This past weekend, my new film Drum-Taps premiered at the Walt Whitman 200 Festival here in Washington, D.C. on the poet’s actual 200th birthday, complementing the half-hour video essay I recently posted here via whitmanonfilm.com. For this one-person shoot (besides the actor), the Blackmagic Pocket Cinema Camera 4K enabled an efficient and high-performance workflow over the course of three half-days in Virginia, from rural to urban. Blackmagic RAW (BRAW) 5:1 gave me lots of valuable latitude in post-production, for the composite effect used throughout its running time: a classic double-exposure technique, using the Soft Light blend mode on the top layer with talent on-screen, and 50% opacity on the bottom layer with that talent removed, always locked down on a tripod without any panning or tilting (so that the shots would match). The codec’s inherent efficiency kept the whole shoot under 500 GB using a single connected Samsung T5 SSD, which is extraordinary for RAW performance.
Using Autokroma’s plug-in for Premiere, the BRAW footage played back faster even than ProRes, let alone common H.264-based codecs like AVCHD and XAVC-S. This was the first major project I had taken on using entirely the BRAW Studio plug-in, after creating the above tutorial that remains the most comprehensive guide available. This added even more confidence that BRAW Studio is a real solution for using the codec in Premiere; perhaps it’ll become one of those things Adobe can’t resist buying out, from a third-party developer, like they did with virtual reality effects from Mettle that are now native, and Lumetri color altogether that is now so deeply ingrained into every Premiere workflow.
As for the color grade, since I still refuse to round-trip out to DaVinci Resolve (avoiding generation loss), I’m still experimenting with the unpredictable difference between dumping Lumetri and FilmConvert onto the clips at the Source level using Effect Controls, versus later “stacking” of color correction onto sequences at the Timeline downstream. In general, I’m seeing benefits to avoiding color tweaks using the BRAW Studio controls at all; putting Lumetri next in the stack; then finally letting FilmConvert take care of both the LUT conversion from log, and of course film emulation simulation. But if the shots had included more complicated motion, requiring keyframed changes to color parameters, I would have had to do all of my color work downstream in the Timeline for sure.

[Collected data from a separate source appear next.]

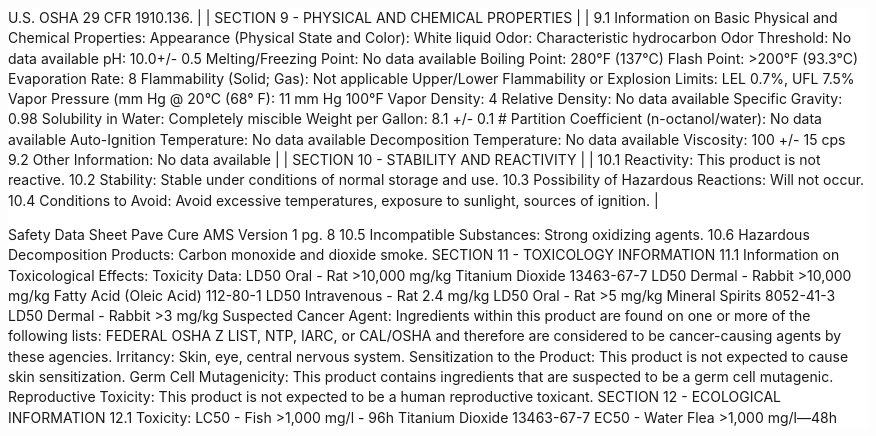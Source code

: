 U.S. OSHA 29 CFR 1910.136. |
| SECTION 9 - PHYSICAL AND CHEMICAL PROPERTIES |
| 9.1 Information on Basic Physical and Chemical Properties:
Appearance (Physical State and Color): White liquid
Odor: Characteristic hydrocarbon
Odor Threshold: No data available
pH: 10.0+/- 0.5
Melting/Freezing Point: No data available
Boiling Point: 280°F (137°C)
Flash Point: >200°F (93.3°C)
Evaporation Rate: 8
Flammability (Solid; Gas): Not applicable
Upper/Lower Flammability or Explosion Limits: LEL 0.7%, UFL 7.5%
Vapor Pressure (mm Hg @ 20°C (68° F): 11 mm Hg 100°F
Vapor Density: 4
Relative Density: No data available
Specific Gravity: 0.98
Solubility in Water: Completely miscible
Weight per Gallon: 8.1 +/- 0.1 #
Partition Coefficient (n-octanol/water): No data available
Auto-Ignition Temperature: No data available
Decomposition Temperature: No data available
Viscosity: 100 +/- 15 cps
9.2 Other Information: No data available |
| SECTION 10 - STABILITY AND REACTIVITY |
| 10.1 Reactivity: This product is not reactive.
10.2 Stability: Stable under conditions of normal storage and use.
10.3 Possibility of Hazardous Reactions: Will not occur.
10.4 Conditions to Avoid: Avoid excessive temperatures, exposure to sunlight, sources
of ignition. |

Safety Data Sheet
Pave Cure AMS
Version 1 pg. 8
10.5 Incompatible Substances: Strong oxidizing agents.
10.6 Hazardous Decomposition Products: Carbon monoxide and dioxide smoke.
SECTION 11 - TOXICOLOGY INFORMATION
11.1 Information on Toxicological Effects:
Toxicity Data:
LD50 Oral - Rat >10,000 mg/kg
Titanium Dioxide 13463-67-7
LD50 Dermal - Rabbit >10,000 mg/kg
Fatty Acid (Oleic Acid) 112-80-1 LD50 Intravenous - Rat 2.4 mg/kg
LD50 Oral - Rat >5 mg/kg
Mineral Spirits 8052-41-3
LD50 Dermal - Rabbit >3 mg/kg
Suspected Cancer Agent: Ingredients within this product are found on one or more of the
following lists: FEDERAL OSHA Z LIST, NTP, IARC, or
CAL/OSHA and therefore are considered to be cancer-causing
agents by these agencies.
Irritancy: Skin, eye, central nervous system.
Sensitization to the Product: This product is not expected to cause skin sensitization.
Germ Cell Mutagenicity: This product contains ingredients that are suspected to be a
germ cell mutagenic.
Reproductive Toxicity: This product is not expected to be a human reproductive
toxicant.
SECTION 12 - ECOLOGICAL INFORMATION
12.1 Toxicity:
LC50 - Fish >1,000 mg/l - 96h
Titanium Dioxide 13463-67-7
EC50 - Water Flea >1,000 mg/l—48h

I appreciated the native DCI aspect ratio for cinema presentation (especially now that film festivals increasingly prefer DCP presentation at DCI aspect), which is the one mode on the BMPCC4K that uses the whole sensor (whereas the UHD recording mode is actually windowed). And the camera’s four-microphone array did a fine job at capturing footsteps and other ambient sounds that surprisingly obviated the need for using any secondary audio.
As a mostly outdoor shoot, always with daylight color temperature, ND filtration was critical, and that actually caused problems. Two solid brands of variable ND filters actually vignetted badly at times, proving that the BMPCC4K’s sensor is making more use of Micro Four Thirds glass, straight to the farthest edges (whenever at the widest focal lengths). This makes sense when you consider the crop factor of the BMPCC4K is about 1.9, a little lower than the typical MFT sensor. That partly explains the better light sensitivity, and the extra pixels offered, from the native DCI aspect dual ISO sensor.

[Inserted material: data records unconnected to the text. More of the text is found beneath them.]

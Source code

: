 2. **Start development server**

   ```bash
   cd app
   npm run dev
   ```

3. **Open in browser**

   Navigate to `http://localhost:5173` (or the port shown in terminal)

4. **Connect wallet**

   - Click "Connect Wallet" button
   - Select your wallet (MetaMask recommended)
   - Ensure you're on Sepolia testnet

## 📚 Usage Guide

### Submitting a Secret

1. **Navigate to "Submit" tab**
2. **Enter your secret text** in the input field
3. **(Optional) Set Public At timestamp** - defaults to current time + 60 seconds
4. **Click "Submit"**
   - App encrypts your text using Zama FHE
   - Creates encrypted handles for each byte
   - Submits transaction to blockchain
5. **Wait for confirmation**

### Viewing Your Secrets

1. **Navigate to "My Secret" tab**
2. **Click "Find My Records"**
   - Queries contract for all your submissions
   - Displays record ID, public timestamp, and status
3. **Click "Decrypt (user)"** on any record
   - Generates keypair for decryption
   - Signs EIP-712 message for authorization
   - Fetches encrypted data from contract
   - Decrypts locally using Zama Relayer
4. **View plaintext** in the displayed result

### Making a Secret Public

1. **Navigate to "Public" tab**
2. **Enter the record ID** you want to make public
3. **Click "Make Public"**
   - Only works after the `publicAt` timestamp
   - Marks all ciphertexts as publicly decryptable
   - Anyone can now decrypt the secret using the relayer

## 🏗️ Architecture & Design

Given the run-and-gun nature of the shoot too, I opted for zoom lenses most of the time for fastest re-framing/composition. Nothing deluxe there, just my two workhorses: the Panasonic Lumix 12-35mm f/2.8, and the Olympus 12-100mm f/4.0. Because of the composite nature of the simpler wide angles here, depth of field wasn’t a big part of the equation, but where I did need to narrow that down, I hooked on the cheapo Panasonic 25mm f/1.7 prime and it performed just fine. We’re talking 4K video here, not still photography.
There are just two drone shots in the film, using what remains the best drone available for prosumers, that ironically isn’t being sold anymore (DJI Phantom 4 Pro V2.0). The second shot was a nice excuse to try out the new Content Aware Fill tool in After Effects, to create a second layer to enable the soldier’s semi-opacity. It goes by quickly enough, that it did the job (if you don’t notice the street bricks looking weird)! But just like Morph Cut, it’s really hit-or-miss after the honeymoon period’s over.
In all, while this kind of smaller and more independent production continues to rise in standards and audience reach, tools like the Blackmagic Pocket Cinema Camera 4K fill an increasingly important niche, acting as the central filmmaking tool. Put another way: it’s not just a toy after all. I have better gear back at the studio, but for this shoot, I couldn’t have done better. And it all fit in a backpack.